What the task requires: Whenever a line in the data contains "images", show that line.

********************

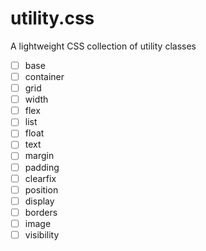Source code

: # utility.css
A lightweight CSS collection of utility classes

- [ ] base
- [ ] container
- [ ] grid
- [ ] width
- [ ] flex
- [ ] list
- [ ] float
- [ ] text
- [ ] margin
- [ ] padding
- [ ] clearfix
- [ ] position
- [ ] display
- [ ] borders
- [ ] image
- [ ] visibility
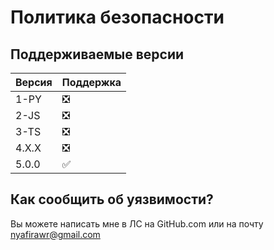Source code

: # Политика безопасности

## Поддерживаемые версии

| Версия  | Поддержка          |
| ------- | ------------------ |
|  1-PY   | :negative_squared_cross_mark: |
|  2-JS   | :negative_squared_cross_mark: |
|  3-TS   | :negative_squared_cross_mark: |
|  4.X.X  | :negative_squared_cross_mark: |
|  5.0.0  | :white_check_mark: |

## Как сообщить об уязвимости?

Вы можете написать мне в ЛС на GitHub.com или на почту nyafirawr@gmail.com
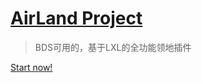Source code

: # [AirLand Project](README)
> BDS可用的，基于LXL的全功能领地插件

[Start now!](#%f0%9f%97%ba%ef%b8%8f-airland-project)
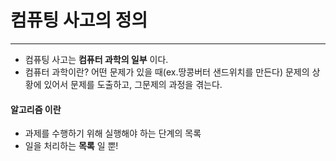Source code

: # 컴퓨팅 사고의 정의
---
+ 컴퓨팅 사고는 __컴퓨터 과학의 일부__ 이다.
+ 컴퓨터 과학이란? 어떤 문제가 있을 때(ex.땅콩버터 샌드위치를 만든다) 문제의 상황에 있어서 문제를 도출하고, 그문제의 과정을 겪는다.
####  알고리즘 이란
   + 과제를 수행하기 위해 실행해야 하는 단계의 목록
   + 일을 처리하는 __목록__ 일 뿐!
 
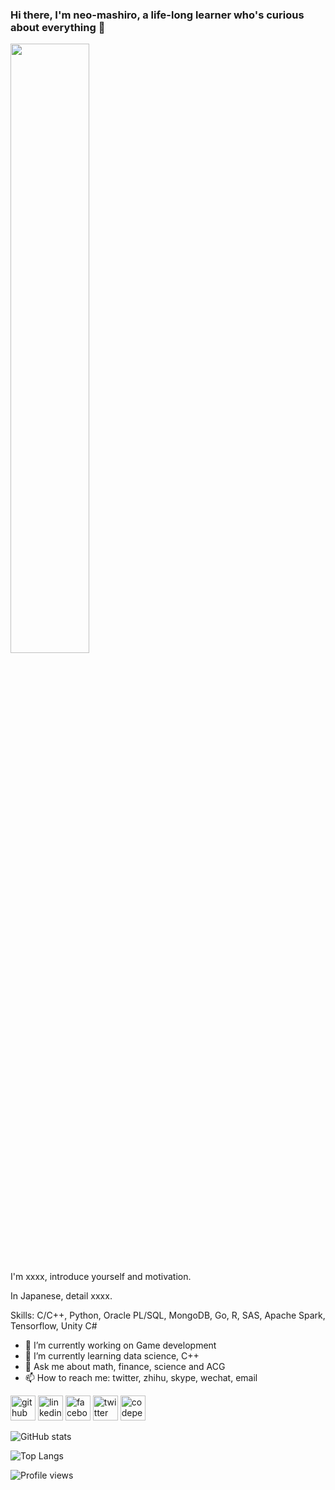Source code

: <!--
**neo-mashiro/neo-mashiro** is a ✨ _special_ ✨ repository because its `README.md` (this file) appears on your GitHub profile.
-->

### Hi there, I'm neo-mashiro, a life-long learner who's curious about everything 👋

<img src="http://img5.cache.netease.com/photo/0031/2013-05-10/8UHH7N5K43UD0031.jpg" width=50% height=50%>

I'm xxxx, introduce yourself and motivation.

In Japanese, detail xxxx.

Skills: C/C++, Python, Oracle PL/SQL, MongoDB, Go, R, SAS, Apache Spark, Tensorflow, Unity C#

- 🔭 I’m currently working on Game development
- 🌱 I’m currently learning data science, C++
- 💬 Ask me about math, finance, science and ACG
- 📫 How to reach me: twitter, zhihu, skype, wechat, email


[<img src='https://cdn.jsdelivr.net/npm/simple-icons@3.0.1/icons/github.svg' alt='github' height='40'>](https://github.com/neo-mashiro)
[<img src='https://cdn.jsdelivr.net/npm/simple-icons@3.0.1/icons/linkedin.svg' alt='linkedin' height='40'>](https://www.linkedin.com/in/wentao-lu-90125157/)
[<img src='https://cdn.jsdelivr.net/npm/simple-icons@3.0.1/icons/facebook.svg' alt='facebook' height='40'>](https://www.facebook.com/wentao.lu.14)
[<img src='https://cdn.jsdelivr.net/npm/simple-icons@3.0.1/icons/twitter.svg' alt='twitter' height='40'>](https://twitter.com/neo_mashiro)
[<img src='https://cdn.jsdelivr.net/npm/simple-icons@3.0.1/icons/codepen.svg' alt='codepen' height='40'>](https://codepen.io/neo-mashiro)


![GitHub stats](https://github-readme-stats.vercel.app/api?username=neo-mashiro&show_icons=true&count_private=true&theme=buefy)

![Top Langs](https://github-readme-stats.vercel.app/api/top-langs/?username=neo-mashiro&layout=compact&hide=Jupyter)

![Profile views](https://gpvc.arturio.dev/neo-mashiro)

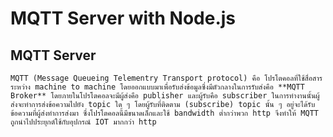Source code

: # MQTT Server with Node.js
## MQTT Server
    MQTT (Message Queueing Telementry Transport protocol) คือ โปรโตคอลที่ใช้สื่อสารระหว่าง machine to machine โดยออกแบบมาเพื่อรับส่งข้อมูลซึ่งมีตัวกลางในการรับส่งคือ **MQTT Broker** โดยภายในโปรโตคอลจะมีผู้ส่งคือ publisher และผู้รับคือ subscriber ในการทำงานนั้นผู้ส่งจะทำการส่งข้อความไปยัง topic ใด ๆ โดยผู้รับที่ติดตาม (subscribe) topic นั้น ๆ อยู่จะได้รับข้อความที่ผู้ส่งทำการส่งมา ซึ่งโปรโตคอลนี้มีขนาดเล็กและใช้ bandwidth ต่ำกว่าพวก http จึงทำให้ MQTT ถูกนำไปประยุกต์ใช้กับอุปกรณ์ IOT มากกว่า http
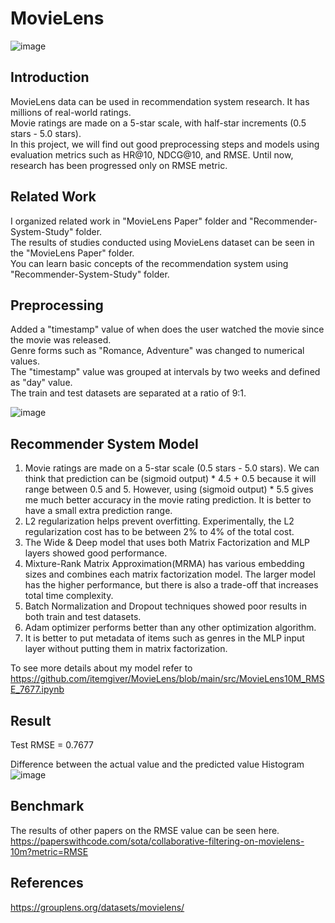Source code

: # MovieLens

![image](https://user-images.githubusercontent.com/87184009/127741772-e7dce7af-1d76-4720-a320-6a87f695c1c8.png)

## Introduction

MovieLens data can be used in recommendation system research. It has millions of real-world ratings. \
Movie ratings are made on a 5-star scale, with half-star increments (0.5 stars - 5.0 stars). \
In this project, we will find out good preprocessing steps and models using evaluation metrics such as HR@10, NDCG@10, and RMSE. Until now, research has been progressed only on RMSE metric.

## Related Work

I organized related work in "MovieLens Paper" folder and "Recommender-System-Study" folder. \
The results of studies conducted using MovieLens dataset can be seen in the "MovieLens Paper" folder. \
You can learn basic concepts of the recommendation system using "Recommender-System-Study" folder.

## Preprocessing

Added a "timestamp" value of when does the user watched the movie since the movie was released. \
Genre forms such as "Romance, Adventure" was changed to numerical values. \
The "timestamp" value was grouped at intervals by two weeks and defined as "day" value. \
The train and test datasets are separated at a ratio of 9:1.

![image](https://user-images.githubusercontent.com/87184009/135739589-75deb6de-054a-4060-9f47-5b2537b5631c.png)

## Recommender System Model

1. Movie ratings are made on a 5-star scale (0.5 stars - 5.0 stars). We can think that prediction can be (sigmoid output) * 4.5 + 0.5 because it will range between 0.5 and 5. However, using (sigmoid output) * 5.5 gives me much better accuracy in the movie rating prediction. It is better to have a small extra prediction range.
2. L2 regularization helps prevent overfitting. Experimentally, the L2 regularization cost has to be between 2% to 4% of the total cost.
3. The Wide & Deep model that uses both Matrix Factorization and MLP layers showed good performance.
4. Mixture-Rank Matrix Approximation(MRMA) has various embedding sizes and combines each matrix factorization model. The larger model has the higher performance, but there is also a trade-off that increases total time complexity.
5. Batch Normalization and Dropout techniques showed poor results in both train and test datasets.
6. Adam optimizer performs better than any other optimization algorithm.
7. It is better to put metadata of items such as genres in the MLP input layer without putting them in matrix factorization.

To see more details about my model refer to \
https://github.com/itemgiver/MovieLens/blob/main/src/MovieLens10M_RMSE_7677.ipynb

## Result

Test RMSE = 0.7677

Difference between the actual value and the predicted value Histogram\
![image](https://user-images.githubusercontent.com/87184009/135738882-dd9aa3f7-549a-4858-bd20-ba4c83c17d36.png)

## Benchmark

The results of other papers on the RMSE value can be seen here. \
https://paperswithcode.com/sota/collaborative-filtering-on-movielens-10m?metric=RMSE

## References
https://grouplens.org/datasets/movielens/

********************

Output for this exercise:
![image](https://user-images.githubusercontent.com/87184009/127741772-e7dce7af-1d76-4720-a320-6a87f695c1c8.png)
![image](https://user-images.githubusercontent.com/87184009/135739589-75deb6de-054a-4060-9f47-5b2537b5631c.png)
![image](https://user-images.githubusercontent.com/87184009/135738882-dd9aa3f7-549a-4858-bd20-ba4c83c17d36.png)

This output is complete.